Hormone treatment of mice, cumulus-oocyte complex collection and processing, sperm head preparation and ICSI, embryo incubation and transfer to the oviducts of pseudopregnant ICR females, and delivery of offspring via Caesarean section or naturally were performed as described (29).

The PCRs for detecting the wild-type and knockout alleles of Pdha2, as well as for confirming that the mRNA introduced via LNP was not reverse-transcribed and integrated into the genome, were performed with the following cycling conditions: 94 °C for denaturation, 60 °C for annealing, and 72 °C for extension, for a total of 40 cycles. Primer sequences are listed in the SI Appendix Table↗.

Genomic DNA was extracted from mouse digit tissues. Briefly, excised digits were immersed in 160 μL of phosphate-buffered saline (PBS) and mechanically disrupted using a TissueLyser II system (QIAGEN, Hilden, DE) with a 5 mm zirconia bead. Following tissue homogenization, genomic DNA was purified using the QIAamp DNA Mini Kit (QIAGEN) according to the manufacturer's protocol. DNA libraries were prepared using the MGI FS PCR-Free DNA Library Prep Kit (MGI Tech, Shenzhen, CN), and sequencing was performed on a DNBSEQ-G400RS platform (MGI Tech). Paired-end 150 bp reads were generated, yielding an average genome coverage of approximately 10× per sample. The data have been deposited in DDBJ under the accession number PRJDB35531↗.

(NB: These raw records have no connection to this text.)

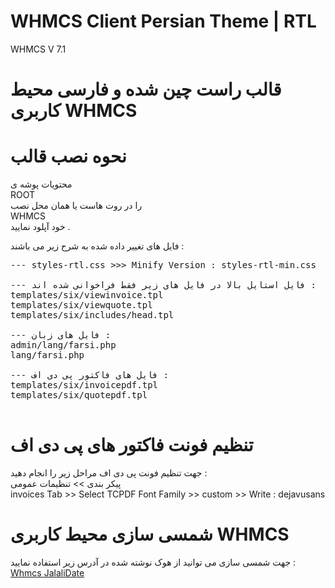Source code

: # WHMCS Client Persian Theme | RTL
WHMCS V 7.1

# قالب راست چین شده و فارسی محیط کاربری WHMCS

# نحوه نصب قالب
محتویات پوشه ی <br>
ROOT<br>
را در روت هاست یا همان محل نصب<br>
WHMCS<br>
خود آپلود نمایید .

فایل های تغییر داده شده به شرح زیر می باشند :
<pre>
--- styles-rtl.css >>> Minify Version : styles-rtl-min.css

--- فایل استایل بالا در فایل های زیر فقط فراخوانی شده اند :
templates/six/viewinvoice.tpl
templates/six/viewquote.tpl
templates/six/includes/head.tpl

--- فایل های زبان :
admin/lang/farsi.php
lang/farsi.php

--- فایل های فاکتور پی دی اف :
templates/six/invoicepdf.tpl
templates/six/quotepdf.tpl

</pre>
# تنظیم فونت فاکتور های پی دی اف
جهت تنظیم فونت پی دی اف مراحل زیر را انجام دهید :<br>
پیکر بندی >> تنظیمات عمومی <br>
invoices Tab >> Select TCPDF Font Family >> custom >> Write : dejavusans<br>

# شمسی سازی محیط کاربری WHMCS
جهت شمسی سازی می توانید از هوک نوشته شده در آدرس زیر استفاده نمایید :<br>
<a href="https://github.com/sibche2013/Whmcs-JalaliDate" title="شمسی ساز whmcs">Whmcs JalaliDate</a>
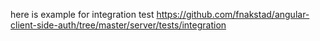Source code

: here is example for integration test 
https://github.com/fnakstad/angular-client-side-auth/tree/master/server/tests/integration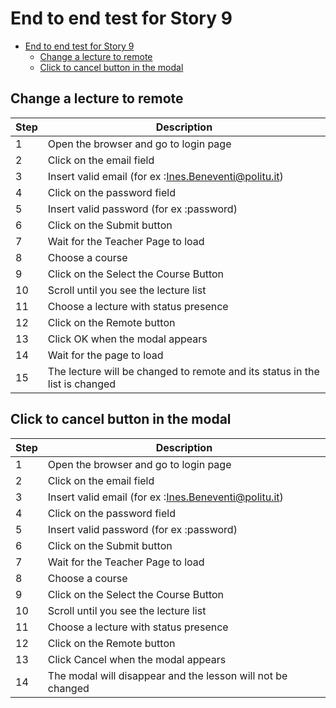 # End to end test for Story 9

- [End to end test for Story 9](#end-to-end-test-for-story-9)
  - [Change a lecture to remote](#change-a-lecture-to-remote)
  - [Click to cancel button in the modal](#click-to-cancel-button-in-the-modal)

## Change a lecture to remote

| Step | Description                                                                 |
| ---- | --------------------------------------------------------------------------- |
| 1    | Open the browser and go to login page                                       |
| 2    | Click on the email field                                                    |
| 3    | Insert valid email (for ex :Ines.Beneventi@politu.it)                       |
| 4    | Click on the password field                                                 |
| 5    | Insert valid password (for ex :password)                                    |
| 6    | Click on the Submit button                                                  |
| 7    | Wait for the Teacher Page to load                                           |
| 8    | Choose a course                                                             |
| 9    | Click on the Select the Course Button                                       |
| 10   | Scroll until you see the lecture list                                       |
| 11   | Choose a lecture with status presence                                       |
| 12   | Click on the Remote button                                                  |
| 13   | Click OK when the modal appears                                             |
| 14   | Wait for the page to load                                                   |
| 15   | The lecture will be changed to remote and its status in the list is changed |

## Click to cancel button in the modal

| Step | Description                                                 |
| ---- | ----------------------------------------------------------- |
| 1    | Open the browser and go to login page                       |
| 2    | Click on the email field                                    |
| 3    | Insert valid email (for ex :Ines.Beneventi@politu.it)       |
| 4    | Click on the password field                                 |
| 5    | Insert valid password (for ex :password)                    |
| 6    | Click on the Submit button                                  |
| 7    | Wait for the Teacher Page to load                           |
| 8    | Choose a course                                             |
| 9    | Click on the Select the Course Button                       |
| 10   | Scroll until you see the lecture list                       |
| 11   | Choose a lecture with status presence                       |
| 12   | Click on the Remote button                                  |
| 13   | Click Cancel when the modal appears                         |
| 14   | The modal will disappear and the lesson will not be changed |
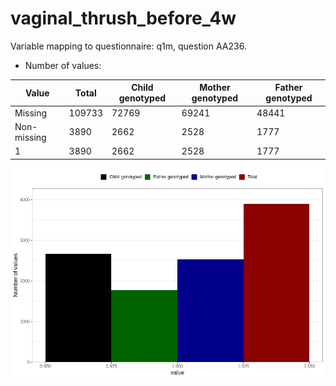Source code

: # vaginal_thrush_before_4w
Variable mapping to questionnaire: q1m, question AA236.
- Number of values:

| Value | Total | Child genotyped | Mother genotyped | Father genotyped |
| ----- | ----- | --------------- | ---------------- | ---------------- |
| Missing | 109733 | 72769 | 69241 | 48441 |
| Non-missing | 3890 | 2662 | 2528 | 1777 |
| 1 | 3890 | 2662 | 2528 | 1777 |



![](vaginal_thrush_before_4w_n.png)



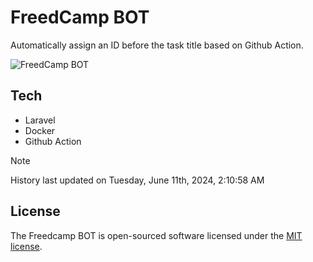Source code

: # FreedCamp BOT

Automatically assign an ID before the task title based on Github Action.

![FreedCamp BOT](https://repository-images.githubusercontent.com/737932867/7d34798b-2680-471c-b089-a78a718d3d6a)

## Tech

- Laravel
- Docker
- Github Action

> [!NOTE]  
> History last updated on Tuesday, June 11th, 2024, 2:10:58 AM

## License

The Freedcamp BOT is open-sourced software licensed under the [MIT license](https://opensource.org/licenses/MIT).
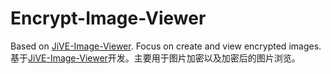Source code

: # Encrypt-Image-Viewer
Based on [JiVE-Image-Viewer](https://github.com/jabbalaci/JiVE-Image-Viewer). Focus on create and view encrypted images.<br/>
基于[JiVE-Image-Viewer](https://github.com/jabbalaci/JiVE-Image-Viewer)开发。主要用于图片加密以及加密后的图片浏览。
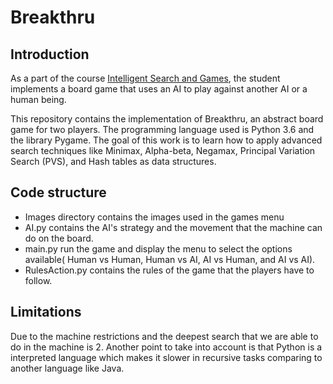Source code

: # Breakthru

## Introduction
As a part of the course [Intelligent Search and Games](https://www.maastrichtuniversity.nl/meta/414419/intelligent-search-games), the student implements a board game that uses an AI to play against another AI or a human being.

This repository contains the implementation of Breakthru, an abstract board game for two players. The programming language used is Python 3.6 and the library Pygame. The goal of this work is to learn how to apply advanced search techniques like Minimax, Alpha-beta, Negamax, Principal Variation Search (PVS), and Hash tables as data structures.


## Code structure
- Images directory contains the images used in the games menu
- AI.py contains the AI's strategy and the movement that the machine can do on the board.
- main.py run the game and display the menu to select the options available( Human vs Human, Human vs AI, AI vs Human, and AI vs AI).
- RulesAction.py contains the rules of the game that the players have to follow.



## Limitations
Due to the machine restrictions and the deepest search that we are able to do in the machine is 2. Another point to take into account is that Python is a interpreted language which makes it slower in recursive tasks comparing to another language like Java.
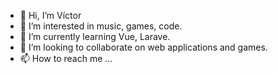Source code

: - 👋 Hi, I’m Víctor
- 👀 I’m interested in music, games, code.
- 🌱 I’m currently learning Vue, Larave.
- 💞️ I’m looking to collaborate on web applications and games.
- 📫 How to reach me ...

<!---
jvmxgs/jvmxgs is a ✨ special ✨ repository because its `README.md` (this file) appears on your GitHub profile.
You can click the Preview link to take a look at your changes.
--->
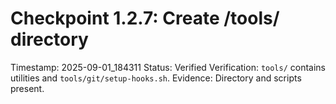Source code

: # Checkpoint 1.2.7: Create /tools/ directory
Timestamp: 2025-09-01_184311
Status: Verified
Verification: `tools/` contains utilities and `tools/git/setup-hooks.sh`.
Evidence: Directory and scripts present.
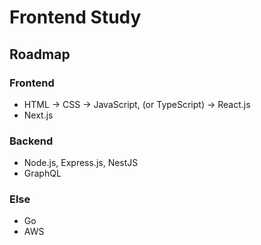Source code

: # Frontend Study

## Roadmap

### Frontend

- HTML → CSS → JavaScript, (or TypeScript) → React.js
- Next.js

### Backend

- Node.js, Express.js, NestJS
- GraphQL

### Else

- Go
- AWS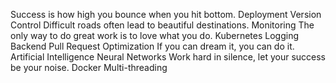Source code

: Success is how high you bounce when you hit bottom. Deployment Version Control Difficult roads often lead to beautiful destinations. Monitoring The only way to do great work is to love what you do. Kubernetes Logging Backend Pull Request Optimization If you can dream it, you can do it.
Artificial Intelligence Neural Networks Work hard in silence, let your success be your noise. Docker Multi-threading
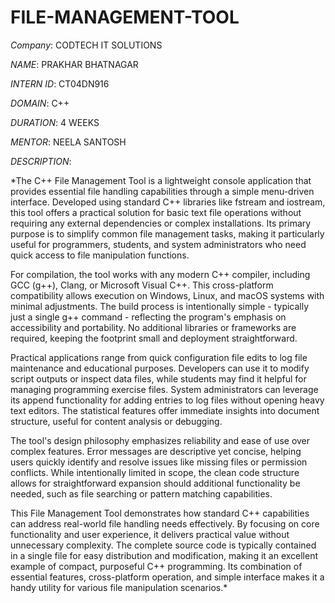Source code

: # FILE-MANAGEMENT-TOOL

*Company*: CODTECH IT SOLUTIONS

*NAME*: PRAKHAR BHATNAGAR

*INTERN ID*: CT04DN916

*DOMAIN*: C++

*DURATION*: 4 WEEKS

*MENTOR*: NEELA SANTOSH

*DESCRIPTION*:

*The C++ File Management Tool is a lightweight console application that provides essential file handling capabilities through a simple menu-driven interface. Developed using standard C++ libraries like fstream and iostream, this tool offers a practical solution for basic text file operations without requiring any external dependencies or complex installations. Its primary purpose is to simplify common file management tasks, making it particularly useful for programmers, students, and system administrators who need quick access to file manipulation functions.

For compilation, the tool works with any modern C++ compiler, including GCC (g++), Clang, or Microsoft Visual C++. This cross-platform compatibility allows execution on Windows, Linux, and macOS systems with minimal adjustments. The build process is intentionally simple - typically just a single g++ command - reflecting the program's emphasis on accessibility and portability. No additional libraries or frameworks are required, keeping the footprint small and deployment straightforward.

Practical applications range from quick configuration file edits to log file maintenance and educational purposes. Developers can use it to modify script outputs or inspect data files, while students may find it helpful for managing programming exercise files. System administrators can leverage its append functionality for adding entries to log files without opening heavy text editors. The statistical features offer immediate insights into document structure, useful for content analysis or debugging.

The tool's design philosophy emphasizes reliability and ease of use over complex features. Error messages are descriptive yet concise, helping users quickly identify and resolve issues like missing files or permission conflicts. While intentionally limited in scope, the clean code structure allows for straightforward expansion should additional functionality be needed, such as file searching or pattern matching capabilities.

This File Management Tool demonstrates how standard C++ capabilities can address real-world file handling needs effectively. By focusing on core functionality and user experience, it delivers practical value without unnecessary complexity. The complete source code is typically contained in a single file for easy distribution and modification, making it an excellent example of compact, purposeful C++ programming. Its combination of essential features, cross-platform operation, and simple interface makes it a handy utility for various file manipulation scenarios.*
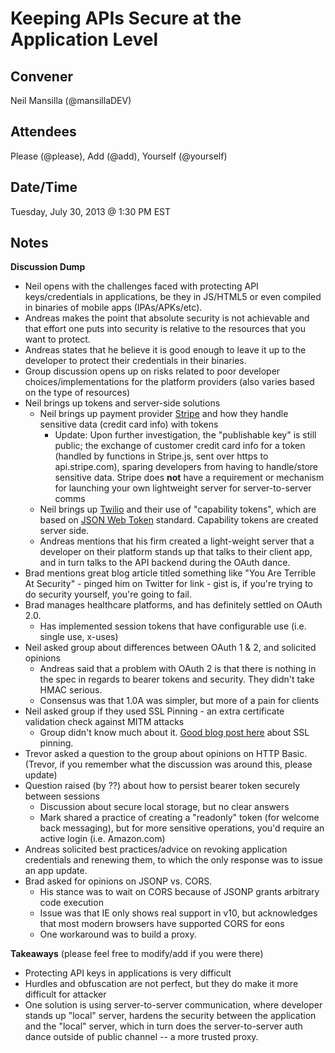 # Keeping APIs Secure at the Application Level

## Convener

Neil Mansilla (@mansillaDEV)

## Attendees

Please (@please), Add (@add), Yourself (@yourself)

## Date/Time

Tuesday, July 30, 2013 @ 1:30 PM EST

## Notes

**Discussion Dump**

* Neil opens with the challenges faced with protecting API keys/credentials in applications, be they in JS/HTML5 or even compiled in binaries of mobile apps (IPAs/APKs/etc).
* Andreas makes the point that absolute security is not achievable and that effort one puts into security is relative to the resources that you want to protect.
* Andreas states that he believe it is good enough to leave it up to the developer to protect their credentials in their binaries.
* Group discussion opens up on risks related to poor developer choices/implementations for the platform providers (also varies based on the type of resources)
* Neil brings up tokens and server-side solutions
	* Neil brings up payment provider [Stripe](https://stripe.com/docs/stripe.js) and how they handle sensitive data (credit card info) with tokens
	  * Update: Upon further investigation, the "publishable key" is still public; the exchange of customer credit card info for a token (handled by functions in Stripe.js, sent over https to api.stripe.com), sparing developers from having to handle/store sensitive data. Stripe does **not** have a requirement or mechanism for launching your own lightweight server for server-to-server comms
	* Neil brings up [Twilio](http://www.twilio.com/docs/client/capability-tokens) and their use of "capability tokens", which are based on [JSON Web Token](http://self-issued.info/docs/draft-jones-json-web-token.html) standard. Capability tokens are created server side.
	* Andreas mentions that his firm created a light-weight server that a developer on their platform stands up that talks to their client app, and in turn talks to the API backend during the OAuth dance.
* Brad mentions great blog article titled something like "You Are Terrible At Security" - pinged him on Twitter for link - gist is, if you're trying to do security yourself, you're going to fail.
* Brad manages healthcare platforms, and has definitely settled on OAuth 2.0.
	* Has implemented session tokens that have configurable use (i.e. single use, x-uses)
* Neil asked group about differences between OAuth 1 & 2, and solicited opinions
	* Andreas said that a problem with OAuth 2 is that there is nothing in the spec in regards to bearer tokens and security. They didn't take HMAC serious.
	* Consensus was that 1.0A was simpler, but more of a pain for clients
* Neil asked group if they used SSL Pinning - an extra certificate validation check against MITM attacks
	* Group didn't know much about it. [Good blog post here](http://blog.lumberlabs.com/2012/04/why-app-developers-should-care-about.html) about SSL pinning.
* Trevor asked a question to the group about opinions on HTTP Basic. (Trevor, if you remember what the discussion was around this, please update)
* Question raised (by ??) about how to persist bearer token securely between sessions
	* Discussion about secure local storage, but no clear answers
	* Mark shared a practice of creating a "readonly" token (for welcome back messaging), but for more sensitive operations, you'd require an active login (i.e. Amazon.com)
* Andreas solicited best practices/advice on revoking application credentials and renewing them, to which the only response was to issue an app update.
* Brad asked for opinions on JSONP vs. CORS.
	* His stance was to wait on CORS because of JSONP grants arbitrary code execution
	* Issue was that IE only shows real support in v10, but acknowledges that most modern browsers have supported CORS for eons
	* One workaround was to build a proxy.

**Takeaways** (please feel free to modify/add if you were there)

* Protecting API keys in applications is very difficult
* Hurdles and obfuscation are not perfect, but they do make it more difficult for attacker
* One solution is using server-to-server communication, where developer stands up "local" server, hardens the security between the application and the "local" server, which in turn does the server-to-server auth dance outside of public channel -- a more trusted proxy.
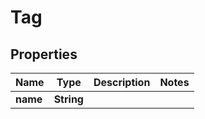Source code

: 

# Tag


## Properties

| Name | Type | Description | Notes |
|------------ | ------------- | ------------- | -------------|
|**name** | **String** |  |  |



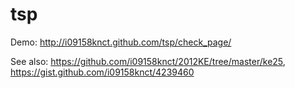 tsp
===

Demo: http://i09158knct.github.com/tsp/check_page/

See also: https://github.com/i09158knct/2012KE/tree/master/ke25, https://gist.github.com/i09158knct/4239460

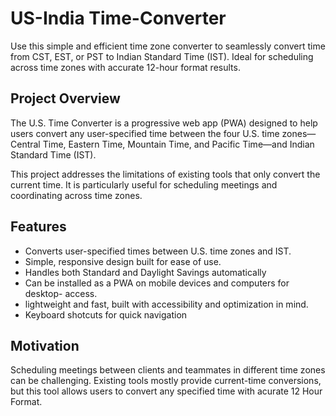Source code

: # US-India Time-Converter
Use this simple and efficient time zone converter to seamlessly convert time from CST, EST, or PST to Indian Standard Time (IST). Ideal for scheduling across time zones with accurate 12-hour format results.

## Project Overview

The U.S. Time Converter is a progressive web app (PWA) designed to help users convert any user-specified time between the four U.S. time zones—Central Time, Eastern Time, Mountain Time, and Pacific Time—and Indian Standard Time (IST).

This project addresses the limitations of existing tools that only convert the current time. It is particularly useful for scheduling meetings and coordinating across time zones.

## Features
-	Converts user-specified times between U.S. time zones and IST.
-	 Simple, responsive design built for ease of use.
-	 Handles both Standard and Daylight Savings automatically
-	Can be installed as a PWA on mobile devices and computers for desktop- access.
-	 lightweight and fast, built with accessibility and optimization in mind.
-	 Keyboard shotcuts for quick navigation 

## Motivation 
Scheduling meetings between clients and teammates in different time zones can be challenging. Existing tools mostly provide current-time conversions, but this tool allows users to convert any specified time with acurate 12 Hour Format.
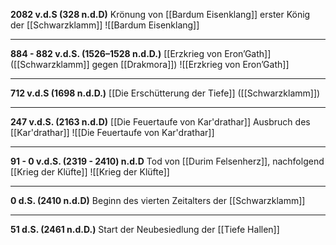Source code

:
**2082 v.d.S (328 n.d.D)** Krönung von [[Bardum Eisenklang]] erster König der [[Schwarzklamm]]
![[Bardum Eisenklang]]

---

**884 - 882 v.d.S. (1526–1528 n.d.D.)** [[Erzkrieg von Eron’Gath]] ([[Schwarzklamm]] gegen [[Drakmora]])
![[Erzkrieg von Eron’Gath]]

---
**712 v.d.S (1698 n.d.D.)** [[Die Erschütterung der Tiefe]] ([[Schwarzklamm]])

---
**247 v.d.S. (2163 n.d.D)** [[Die Feuertaufe von Kar'drathar]] Ausbruch des [[Kar'drathar]]
![[Die Feuertaufe von Kar'drathar]]

---
**91 - 0 v.d.S. (2319 - 2410) n.d.D** Tod von [[Durim Felsenherz]], nachfolgend [[Krieg der Klüfte]]
![[Krieg der Klüfte]]

---
**0 d.S. (2410 n.d.D)** Beginn des vierten Zeitalters der [[Schwarzklamm]]

---
**51 d.S. (2461 n.d.D.)** Start der Neubesiedlung der [[Tiefe Hallen]]
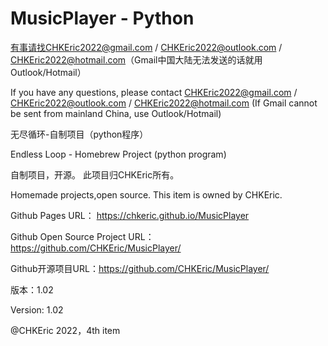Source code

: # MusicPlayer - Python

有事请找CHKEric2022@gmail.com / CHKEric2022@outlook.com / CHKEric2022@hotmail.com（Gmail中国大陆无法发送的话就用Outlook/Hotmail）

If you have any questions, please contact CHKEric2022@gmail.com / CHKEric2022@outlook.com / CHKEric2022@hotmail.com (If Gmail cannot be sent from mainland China, use Outlook/Hotmail)

无尽循环-自制项目（python程序）   

Endless Loop - Homebrew Project (python program)

自制项目，开源。 此项目归CHKEric所有。

Homemade projects,open source. This item is owned by CHKEric.    

Github Pages URL： https://chkeric.github.io/MusicPlayer

Github Open Source Project URL： https://github.com/CHKEric/MusicPlayer/

Github开源项目URL：https://github.com/CHKEric/MusicPlayer/

版本：1.02

Version: 1.02

@CHKEric 2022，4th item
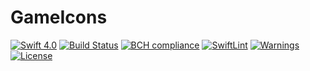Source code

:# GameIcons

[![Swift 4.0](https://img.shields.io/badge/Swift-4.0-brightgreen.svg?style=flat)](https://swift.org/) [![Build Status](https://travis-ci.org/QuantumApplications/GameIcons.svg?branch=test)](https://travis-ci.org/QuantumApplications/GameIcons) [![BCH compliance](https://bettercodehub.com/edge/badge/QuantumApplications/GameIcons?branch=master)](https://bettercodehub.com/) [![SwiftLint](https://img.shields.io/badge/SwiftLint-passing-brightgreen.svg)](https://github.com/realm/SwiftLint/) [![Warnings](https://img.shields.io/badge/Warnings-0-brightgreen.svg)]()  [![License](https://img.shields.io/badge/License-MIT-brightgreen.svg)]()
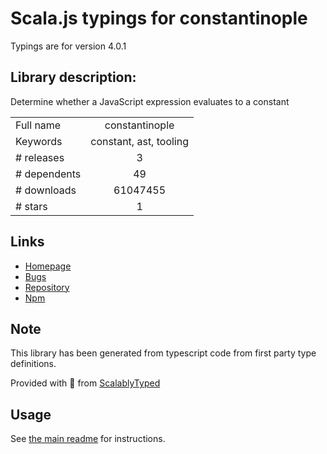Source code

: 
# Scala.js typings for constantinople

Typings are for version 4.0.1

## Library description:
Determine whether a JavaScript expression evaluates to a constant

|                    |                 |
| ------------------ | :-------------: |
| Full name          | constantinople |
| Keywords           | constant, ast, tooling |
| # releases         | 3 |
| # dependents       | 49 |
| # downloads        | 61047455 |
| # stars            | 1 |

## Links
- [Homepage](https://github.com/ForbesLindesay/constantinople#readme)
- [Bugs](https://github.com/ForbesLindesay/constantinople/issues)
- [Repository](https://github.com/ForbesLindesay/constantinople)
- [Npm](https://www.npmjs.com/package/constantinople)
    


## Note
This library has been generated from typescript code from first party type definitions.

Provided with :purple_heart: from [ScalablyTyped](https://github.com/oyvindberg/ScalablyTyped)

## Usage
See [the main readme](../../readme.md) for instructions.



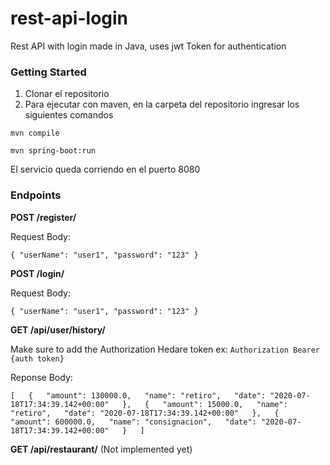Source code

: # rest-api-login
Rest API with login made in Java, uses jwt Token for authentication

### Getting Started
1. Clonar el repositorio
2. Para ejecutar con maven, en la carpeta del repositorio ingresar los siguientes comandos 

  `mvn compile`
  
  `mvn spring-boot:run`
  
 El servicio queda corriendo en el puerto 8080


### Endpoints

**POST /register/**

Request Body:

`{
    "userName": "user1",
    "password": "123"
}`

**POST /login/**

Request Body:

`{
    "userName": "user1",
    "password": "123"
}`


**GET /api/user/history/**

Make sure to add the Authorization Hedare token ex:
`Authorization Bearer {auth token}`

Reponse Body:

`[  
    {  
        "amount": 130000.0,  
        "name": "retiro",  
        "date": "2020-07-18T17:34:39.142+00:00"  
    },  
    {  
        "amount": 15000.0,  
        "name": "retiro",  
        "date": "2020-07-18T17:34:39.142+00:00"  
    },  
    {  
        "amount": 600000.0,  
        "name": "consignacion",  
        "date": "2020-07-18T17:34:39.142+00:00"  
    }  
]`

**GET /api/restaurant/** (Not implemented yet)






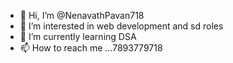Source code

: - 👋 Hi, I’m @NenavathPavan718
- 👀 I’m interested in web development and sd roles
- 🌱 I’m currently learning DSA
- 📫 How to reach me ...7893779718 

<!---
NenavathPavan718/NenavathPavan718 is a ✨ special ✨ repository because its `README.md` (this file) appears on your GitHub profile.
You can click the Preview link to take a look at your changes.
--->
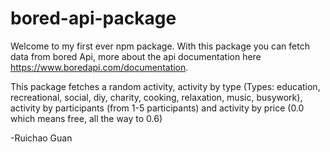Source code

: ﻿# bored-api-package

Welcome to my first ever npm package. With this package you can fetch data from bored Api, more about the api documentation here 
https://www.boredapi.com/documentation. 

This package fetches a random activity, activity by type (Types: education, recreational, social, diy, charity, cooking, relaxation, music, busywork), activity by participants (from 1-5 participants) and activity by price (0.0 which means free, all the way to 0.6)

-Ruichao Guan
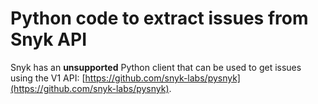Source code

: # Python code to extract issues from Snyk API

Snyk has an **unsupported** Python client that can be used to get issues using the V1 API: [https://github.com/snyk-labs/pysnyk](https://github.com/snyk-labs/pysnyk).
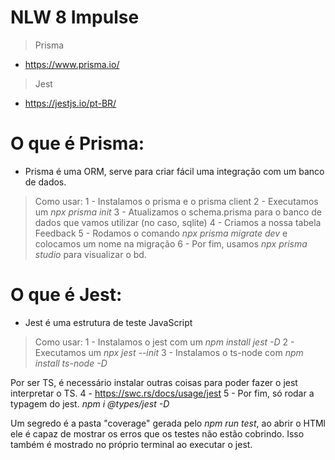 # NLW 8 Impulse
> Prisma
- https://www.prisma.io/

> Jest
- https://jestjs.io/pt-BR/


# O que é Prisma:
- Prisma é uma ORM, serve para criar fácil uma integração com um banco de dados. 
> Como usar: 
1 - Instalamos o prisma e o prisma client
2 - Executamos um *npx prisma init*
3 - Atualizamos o schema.prisma para o banco de dados que vamos utilizar (no caso, sqlite)
4 - Criamos a nossa tabela Feedback
5 - Rodamos o comando *npx prisma migrate dev* e colocamos um nome na migração
6 - Por fim, usamos *npx prisma studio* para visualizar o bd.

# O que é Jest:
- Jest é uma estrutura de teste JavaScript
> Como usar: 
1 - Instalamos o jest com um *npm install jest -D*
2 - Executamos um *npx jest --init*
3 - Instalamos o ts-node com *npm install ts-node -D*

Por ser TS, é necessário instalar outras coisas para poder fazer o jest interpretar o TS.
4 - https://swc.rs/docs/usage/jest
5 - Por fim, só rodar a typagem do jest. *npm i @types/jest -D*

Um segredo é a pasta "coverage" gerada pelo *npm run test*, ao abrir o HTMl ele é capaz de mostrar os erros que os testes não estão cobrindo.
Isso também é mostrado no próprio terminal ao executar o jest.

Sequencing reads were trimmed to remove adapter sequences using cutadapt (v3.2), and the resulting high-quality reads were aligned to the mouse reference genome (GRCm39) using bowtie2 (v2.3.5.1) with default parameters. Aligned reads were converted to BAM format and sorted using SAMtools (v1.20). To assess potential large-scale genomic alterations such as insertions or deletions, genome-wide read depth profiles were generated using bamCompare from the deepTools suite (v3.4.3). Log₂ fold changes in read depth between samples were calculated at 1 Mb bin resolution, providing an overview of genomic structural consistency across samples.